To really get a feel for Vietnam’s agricultural root sand the thrumming pace of life along the Mekong, hop onto a local wooden sampan boat and head to Sa Dec. Small sampan supermarkets gather around the shores of this village, stocking up on produce to hawk along the river. Once you’ve manoeuvered your way past them and onto dry land, you can explore the produce market lining the main street, where you’ll find everything from vibrantly coloured tropical fruit and vegetables, seafood and live frogs, to pigs’ legs, live ducks and chickens.

Where the market peters out you’ll find the magnificent 1895 colonial villa of Mr Huyn Thuy Le, the 27-year-old son of a rich Chinese family, with whom the famous writer Marguerite Duras had an affair with in 1929 when she was only 15. The Sino-French designed house is famous in Sa Dec, since it’s where steamy scenes from the film version of Duras’ celebrated novel The Lover, based on her affair with Le, were shot. Even if you haven’t seen the film, the original hand-painted French tiles, mother-of-pearl inlaid doors and intricate interior woodwork make this mansion worth a visit.

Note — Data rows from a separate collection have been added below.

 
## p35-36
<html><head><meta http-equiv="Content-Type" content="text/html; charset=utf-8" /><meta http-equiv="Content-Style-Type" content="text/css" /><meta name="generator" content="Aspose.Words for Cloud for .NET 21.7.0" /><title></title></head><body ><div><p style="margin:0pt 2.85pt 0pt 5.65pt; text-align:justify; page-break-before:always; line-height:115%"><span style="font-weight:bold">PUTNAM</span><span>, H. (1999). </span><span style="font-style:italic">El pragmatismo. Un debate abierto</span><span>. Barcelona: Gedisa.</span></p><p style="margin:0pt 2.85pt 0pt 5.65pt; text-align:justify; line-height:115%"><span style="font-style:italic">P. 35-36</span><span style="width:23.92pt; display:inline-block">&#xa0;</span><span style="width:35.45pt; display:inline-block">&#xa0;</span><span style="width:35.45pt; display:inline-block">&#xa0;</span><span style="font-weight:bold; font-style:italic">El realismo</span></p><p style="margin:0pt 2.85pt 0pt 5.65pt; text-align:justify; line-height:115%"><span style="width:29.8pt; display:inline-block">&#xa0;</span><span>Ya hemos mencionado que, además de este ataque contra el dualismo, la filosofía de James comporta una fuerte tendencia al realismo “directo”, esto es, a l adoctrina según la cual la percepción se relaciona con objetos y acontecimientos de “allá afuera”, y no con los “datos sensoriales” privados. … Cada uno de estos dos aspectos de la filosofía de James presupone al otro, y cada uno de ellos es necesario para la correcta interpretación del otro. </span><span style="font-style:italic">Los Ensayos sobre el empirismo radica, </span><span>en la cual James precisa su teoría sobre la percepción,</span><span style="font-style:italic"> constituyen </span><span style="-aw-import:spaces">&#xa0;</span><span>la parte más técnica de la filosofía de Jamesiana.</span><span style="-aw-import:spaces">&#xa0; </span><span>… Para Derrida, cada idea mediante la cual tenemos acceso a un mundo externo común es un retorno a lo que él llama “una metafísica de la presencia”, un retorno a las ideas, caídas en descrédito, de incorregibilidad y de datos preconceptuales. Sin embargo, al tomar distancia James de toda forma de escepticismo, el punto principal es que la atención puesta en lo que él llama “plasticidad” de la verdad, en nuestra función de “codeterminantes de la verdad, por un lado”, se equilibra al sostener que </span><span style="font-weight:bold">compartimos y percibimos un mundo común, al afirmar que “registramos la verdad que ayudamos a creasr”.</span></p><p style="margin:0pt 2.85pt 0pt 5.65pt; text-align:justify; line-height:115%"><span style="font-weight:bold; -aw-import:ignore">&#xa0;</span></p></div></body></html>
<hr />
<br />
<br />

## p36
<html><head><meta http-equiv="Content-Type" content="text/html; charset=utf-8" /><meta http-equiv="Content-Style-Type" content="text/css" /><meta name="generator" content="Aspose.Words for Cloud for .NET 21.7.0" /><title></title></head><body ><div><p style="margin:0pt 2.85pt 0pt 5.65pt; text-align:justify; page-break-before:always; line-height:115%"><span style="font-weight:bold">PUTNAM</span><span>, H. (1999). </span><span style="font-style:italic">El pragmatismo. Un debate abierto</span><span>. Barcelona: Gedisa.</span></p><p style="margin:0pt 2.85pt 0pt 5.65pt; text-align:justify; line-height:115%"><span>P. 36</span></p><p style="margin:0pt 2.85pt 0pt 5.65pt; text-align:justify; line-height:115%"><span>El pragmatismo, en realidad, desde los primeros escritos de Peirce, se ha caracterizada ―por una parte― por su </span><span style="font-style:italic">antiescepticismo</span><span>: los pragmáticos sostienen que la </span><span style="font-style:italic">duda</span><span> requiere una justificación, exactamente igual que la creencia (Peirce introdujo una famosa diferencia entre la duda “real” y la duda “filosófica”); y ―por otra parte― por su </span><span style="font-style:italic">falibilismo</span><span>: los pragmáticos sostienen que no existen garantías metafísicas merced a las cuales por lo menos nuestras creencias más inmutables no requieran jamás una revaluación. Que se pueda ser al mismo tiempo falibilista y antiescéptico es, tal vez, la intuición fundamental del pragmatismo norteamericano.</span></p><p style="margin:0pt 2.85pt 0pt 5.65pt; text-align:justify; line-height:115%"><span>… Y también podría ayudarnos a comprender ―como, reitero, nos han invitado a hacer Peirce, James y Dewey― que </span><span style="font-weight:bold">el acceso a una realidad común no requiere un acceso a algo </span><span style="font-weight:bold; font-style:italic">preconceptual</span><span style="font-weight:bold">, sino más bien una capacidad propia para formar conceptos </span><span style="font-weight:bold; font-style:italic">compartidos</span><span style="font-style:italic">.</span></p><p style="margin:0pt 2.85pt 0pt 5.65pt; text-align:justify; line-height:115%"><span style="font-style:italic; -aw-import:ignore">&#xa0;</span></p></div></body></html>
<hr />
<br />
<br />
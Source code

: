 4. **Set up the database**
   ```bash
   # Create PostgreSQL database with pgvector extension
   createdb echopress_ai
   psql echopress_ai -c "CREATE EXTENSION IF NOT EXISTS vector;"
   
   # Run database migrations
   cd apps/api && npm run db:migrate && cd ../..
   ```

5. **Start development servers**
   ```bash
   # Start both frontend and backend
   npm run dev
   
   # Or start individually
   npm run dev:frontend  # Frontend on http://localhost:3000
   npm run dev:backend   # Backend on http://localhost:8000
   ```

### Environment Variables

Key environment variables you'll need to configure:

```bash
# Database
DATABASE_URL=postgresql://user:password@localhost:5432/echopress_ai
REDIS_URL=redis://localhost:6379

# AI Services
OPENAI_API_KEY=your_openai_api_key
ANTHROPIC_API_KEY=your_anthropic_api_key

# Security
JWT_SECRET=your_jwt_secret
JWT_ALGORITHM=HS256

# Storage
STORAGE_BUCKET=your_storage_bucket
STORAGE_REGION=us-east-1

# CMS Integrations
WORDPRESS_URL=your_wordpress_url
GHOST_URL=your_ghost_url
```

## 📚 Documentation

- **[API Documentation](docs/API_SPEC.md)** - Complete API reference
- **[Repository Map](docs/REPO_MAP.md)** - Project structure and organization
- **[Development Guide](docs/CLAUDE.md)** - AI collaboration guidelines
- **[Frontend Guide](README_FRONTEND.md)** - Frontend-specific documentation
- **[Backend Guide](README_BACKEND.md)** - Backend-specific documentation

As tempting as it is to simply laze on the wooden deck of your cruise ship as you slip along the waterways, more sampan excursions await.

Glide over to Chau Doc, where you’ll meet the people of the mostly Muslim Cham ethnic minority, of which there are estimated to be 160,000 living in Vietnam. The Cham are renowned for their handwoven textiles, and here you can not only witness their traditional weaving practices, but also wander through the local village and visit the beautiful green and white local mosque.

Cai Be is where you’ll find vast farmlands heaving with tropical fruits including coconuts, durian, jackfruit, rambutan, pomelo and more. Make sure you visit the local floating market, and the stunning riverside Catholic cathedral that flanks it.

Step off your sampan at Cuu Long Village to visit small family sweet-making workshops, where you can watch peanut, black sesame and coconut candies (a local speciality) being made by hand. If you have a belly of steel, you can also try their snake wine and whiskey, which the Vietnamese believe is a potent medicine.


No visit to Vietnam would be complete without a visit to Ho Chi Minh City, formerly called Saigon, with its mind-bogglingly chaotic muddle of cars, bicycles and motorbikes. Start your wanderings through “the Pearl of the Orient” at Ben Thanh Market, where you can flex your haggling skills on vendors selling everything from cotton pyjamas and fans, to fake Adidas tracksuits and cheap watches. Around the corner you’ll find what might be the city’s most fragrant pho noodle soup at Pho 2000, after which you’ll be ready to head over the road to the Saigon Fine Arts Museum. Ho Chi Minh City is known for its elegant French colonial landmarks and this building, along with the General Post Office and the Notre Dame Cathedral, is one of the city’s most impressive.

Next you might consider having a cheap massage from one of the dozens of parlours around town. Maybe you’ll visit the War Remnants Museum for a sobering reminder of the brutal effects of the Vietnam War. Or, you may finally decide to give into the constant enquiries of the cyclo drivers and ride over to the chic boutiques of Mac Thi Buoi Street.

Whatever you choose, the perfect end to your Saigon day can be found at rooftop restaurant Secret Garden. Surrounded by string lights and potted plants, you’ll feast on spring rolls, garlic spinach, spicy tofu and Vietnamese 333 beer. Then all that’ll be left to do is head to The Rex hotel’s alfresco rooftop bar, an infamous ’70s gathering place for war correspondents, for a cheeky night cap as the city lights twinkle like stars below.